The thickness of the intermediate layer 15 is preferably 10 μm or more and 500 μm or less.

Surface 15a of intermediate layer 15 facing printed layer 14 has been subjected to an oxidation treatment, typically ozone treatment. The fact that surface 15a has been oxidized can be confirmed by sum frequency generation spectroscopy. In other words, surface 15a has been oxidized to a degree that can be confirmed by sum frequency generation spectroscopy.

(Packaging container)
2 is a schematic diagram showing a packaging container 50 formed using the above-mentioned resin laminate 1. In the packaging container 50, the second layer 12 of the resin laminate 1 faces the inside of the container, and the printed layer 14 is exposed to the outside of the container.

The packaging container 50 is obtained by stacking two resin laminates 1 cut to a specified size with their second layers 12 facing each other and heat sealing three sides.

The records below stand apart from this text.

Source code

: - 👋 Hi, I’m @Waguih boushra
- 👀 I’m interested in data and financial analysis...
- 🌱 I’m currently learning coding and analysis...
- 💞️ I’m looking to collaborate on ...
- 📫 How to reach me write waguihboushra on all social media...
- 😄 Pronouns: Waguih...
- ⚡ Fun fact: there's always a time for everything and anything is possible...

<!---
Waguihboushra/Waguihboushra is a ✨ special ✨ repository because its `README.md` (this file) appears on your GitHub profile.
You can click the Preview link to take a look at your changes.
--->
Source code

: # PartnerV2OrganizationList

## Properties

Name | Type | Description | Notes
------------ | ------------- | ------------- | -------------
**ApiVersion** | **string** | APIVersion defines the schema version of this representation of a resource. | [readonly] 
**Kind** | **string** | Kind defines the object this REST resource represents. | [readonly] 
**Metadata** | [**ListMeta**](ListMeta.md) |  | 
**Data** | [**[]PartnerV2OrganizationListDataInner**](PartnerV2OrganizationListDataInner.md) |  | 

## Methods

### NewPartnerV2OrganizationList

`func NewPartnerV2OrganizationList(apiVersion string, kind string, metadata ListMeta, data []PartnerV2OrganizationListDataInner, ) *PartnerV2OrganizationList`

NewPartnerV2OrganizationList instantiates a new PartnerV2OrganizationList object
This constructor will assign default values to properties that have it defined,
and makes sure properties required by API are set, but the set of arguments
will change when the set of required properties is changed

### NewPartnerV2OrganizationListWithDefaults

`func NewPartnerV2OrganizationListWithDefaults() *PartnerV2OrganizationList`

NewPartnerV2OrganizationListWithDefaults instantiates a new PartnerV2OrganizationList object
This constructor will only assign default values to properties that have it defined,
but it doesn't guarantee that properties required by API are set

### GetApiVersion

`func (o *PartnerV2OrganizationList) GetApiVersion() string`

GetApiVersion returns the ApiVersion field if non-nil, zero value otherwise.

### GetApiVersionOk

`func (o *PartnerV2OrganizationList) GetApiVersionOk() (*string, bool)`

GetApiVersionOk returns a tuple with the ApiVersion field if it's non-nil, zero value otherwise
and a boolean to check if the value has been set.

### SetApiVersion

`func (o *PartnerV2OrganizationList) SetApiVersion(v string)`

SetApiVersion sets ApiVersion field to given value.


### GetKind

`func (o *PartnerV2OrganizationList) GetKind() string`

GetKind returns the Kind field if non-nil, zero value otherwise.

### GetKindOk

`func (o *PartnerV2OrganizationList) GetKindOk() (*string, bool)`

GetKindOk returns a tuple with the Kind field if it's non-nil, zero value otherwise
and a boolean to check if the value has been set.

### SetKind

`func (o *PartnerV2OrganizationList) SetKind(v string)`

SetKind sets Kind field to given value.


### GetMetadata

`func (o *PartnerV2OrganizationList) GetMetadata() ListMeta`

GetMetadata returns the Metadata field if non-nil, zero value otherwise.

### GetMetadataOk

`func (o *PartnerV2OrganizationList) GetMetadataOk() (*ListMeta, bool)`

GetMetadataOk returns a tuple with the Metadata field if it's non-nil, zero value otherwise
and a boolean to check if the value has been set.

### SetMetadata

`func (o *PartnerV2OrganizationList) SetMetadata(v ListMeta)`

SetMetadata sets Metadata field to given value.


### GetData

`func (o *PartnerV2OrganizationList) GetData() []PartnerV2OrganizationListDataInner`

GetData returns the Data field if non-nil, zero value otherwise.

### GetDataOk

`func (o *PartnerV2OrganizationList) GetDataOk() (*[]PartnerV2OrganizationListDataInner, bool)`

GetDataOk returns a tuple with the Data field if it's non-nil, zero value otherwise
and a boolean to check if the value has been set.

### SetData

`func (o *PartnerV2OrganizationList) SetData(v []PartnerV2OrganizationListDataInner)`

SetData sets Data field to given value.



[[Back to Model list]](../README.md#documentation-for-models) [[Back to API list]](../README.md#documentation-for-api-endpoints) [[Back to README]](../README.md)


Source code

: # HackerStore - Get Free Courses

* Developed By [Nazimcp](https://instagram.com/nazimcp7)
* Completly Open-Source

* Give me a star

In Figure 2, the heat-sealed portion is indicated by the symbol A.

The packaging container 50 may also be a free-standing pouch manufactured by a known method.

(Method for producing resin laminate)
The method for producing the resin laminate of this embodiment includes at least a step of modifying the surface of a first layer made of polyester under a nitrogen atmosphere, and a step of directly laminating and bonding a second layer made of polyolefin to the modified surface of the first layer.
The following explains each in order.

(Modifying step)
The first layer to be treated in the modification step is made of polyester, and a resin film made of polyester can be suitably used for the first layer.

The method for modifying the surface of the first layer may be plasma treatment or corona treatment. The modification process is carried out until the strength of the C-N bond derived from the aromatic amine is 0.03 or more when the surface of the first layer is measured using sum frequency generation spectroscopy. In addition, the modification method is not limited to plasma treatment or corona treatment as long as the same result is obtained.

When the above-mentioned modification treatment is performed in a nitrogen atmosphere, some of the nitrogen molecules in the atmosphere react with the main chains and side chains of the polymer on the surface of the first layer through a plasma state. As a result, it is believed that nitrogen atoms derived from the nitrogen molecules in the atmosphere are introduced into the polymer on the surface of the first layer, and C-N bonds are generated. Since C-N bonds are polarized, it is expected that the polarity of the surface of the first layer after the above-mentioned modification treatment will be higher than that before the treatment.
Furthermore, when the polyester contains an aromatic ring, it is believed that the aromatic ring reacts with a nitrogen atom to easily form an aromatic amine.

In the modification process, in order not to inhibit the formation of C-N bonds, the oxygen gas concentration in the atmosphere is preferably 2% or less by volume, and more preferably 50 ppm or less by volume.

It is also preferable not to introduce a gas containing oxygen atoms into the atmosphere. Examples of the "gas containing oxygen atoms" include _CO2 and _N2O .

(Laminating process)
The second layer used in the lamination step is made of polyolefin as a forming material. Either a resin film made of polyolefin as a forming material or a molten resin film obtained by melting polyolefin in an extrusion molding machine and extruding it into a film shape from a T-die can be used for the second layer.

When the resin laminate produced is to be used as a packaging material, the material for the second layer is preferably a heat-sealable polyolefin or polypropylene that can be used as a sealant layer.

When a resin film is used as the second layer, the second layer is overlaid on the surface of the modified first layer, and the laminate of the first and second layers is heated and pressed between two rolls, a heating roll and a pinch roll, to obtain a resin laminate.

When the second layer is a molten resin film, the second layer is melt-extruded and laminated onto the surface of the modified first layer. The laminate of the first and second layers is pressed while being cooled between two rolls, a cooling roll and a pinch roll, to obtain a resin laminate.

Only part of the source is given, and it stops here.